About this task: Each line of the records containing "https" is to be copied out and returned.
** Opening Provided entries block **
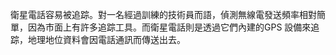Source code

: [Title]: # (被追踪的危險)
[Order]: # (1)

衛星電話容易被追踪。對一名經過訓練的技術員而語，偵測無線電發送頻率相對簡單，因為市面上有許多追踪工具。而衛星電話則是透過它們內建的GPS 設備來追踪，地理地位資料會因電話通訊而傳送出去。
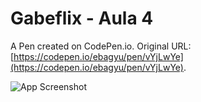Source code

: # Gabeflix - Aula 4

A Pen created on CodePen.io. Original URL: [https://codepen.io/ebagyu/pen/vYjLwYe](https://codepen.io/ebagyu/pen/vYjLwYe).

![App Screenshot](https://im.ezgif.com/tmp/ezgif-1-074070646b.gif)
** Closing Provided entries block **
The completed task:
A Pen created on CodePen.io. Original URL: [https://codepen.io/ebagyu/pen/vYjLwYe](https://codepen.io/ebagyu/pen/vYjLwYe).
![App Screenshot](https://im.ezgif.com/tmp/ezgif-1-074070646b.gif)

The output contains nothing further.